Giter VIP home page Giter VIP logo

turkish-morphology's Introduction

Turkish Morphology

A two-level morphological analyzer for Turkish.

This is not an official Google product.

Components

This implementation is composed of three layers:

  • Lexicons:

    This layer includes wide-coverage Turkish lexicons which are manually annotated and validated for part-of-speech and morphophonemic irregularities. They are intended to be used in building Turkish natural language processing tools, such as morphological analyzers. The set of base lexicons that we provide includes annotated lexical items for 47,202 words.

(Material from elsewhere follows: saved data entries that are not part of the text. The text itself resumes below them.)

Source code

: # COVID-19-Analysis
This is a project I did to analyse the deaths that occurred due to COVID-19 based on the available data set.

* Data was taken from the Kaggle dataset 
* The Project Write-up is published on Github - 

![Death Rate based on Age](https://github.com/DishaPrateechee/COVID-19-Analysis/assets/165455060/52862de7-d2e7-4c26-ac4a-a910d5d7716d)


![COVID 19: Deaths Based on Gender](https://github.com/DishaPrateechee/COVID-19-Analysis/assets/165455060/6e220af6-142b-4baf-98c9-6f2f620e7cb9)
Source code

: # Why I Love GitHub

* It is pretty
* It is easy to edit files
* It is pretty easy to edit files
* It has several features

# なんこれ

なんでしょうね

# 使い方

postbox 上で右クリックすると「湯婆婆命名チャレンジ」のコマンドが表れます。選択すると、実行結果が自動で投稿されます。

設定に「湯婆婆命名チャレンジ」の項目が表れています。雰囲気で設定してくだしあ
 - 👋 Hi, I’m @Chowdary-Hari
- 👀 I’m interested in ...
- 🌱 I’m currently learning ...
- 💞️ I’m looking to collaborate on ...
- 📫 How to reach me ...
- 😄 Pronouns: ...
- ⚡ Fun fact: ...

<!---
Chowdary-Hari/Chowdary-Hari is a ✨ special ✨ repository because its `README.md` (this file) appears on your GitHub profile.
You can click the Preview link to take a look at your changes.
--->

The tagsets and the annotation scheme are described in the lexicon annotation guidelines.

  • Morphotactics:

    This layer includes a set of FST definitions which are implemented in a custom format which is similar to AT&T FSM format (only difference being that we can use strings as state names and input/output labels for each transition instead of integers). With each of these FSTs we define the suffixation patterns and the morpheme inventories together with their corresponding output morphological feature category-value pairs for a given part-of-speech. Overall morphotactic model and the morphological feature category-value tagsets are described in the morphotactic model guidelines.

  • Morphophonemics:

    This layer includes a set of Thrax grammars, where each implements a standalone morphophonemic process (such as vowel harmony, vowel drop, consonant voicing and consonant drop and so on). Composition of the exported FSTs defined in these Thrax grammars yield the morphophonemic model of Turkish.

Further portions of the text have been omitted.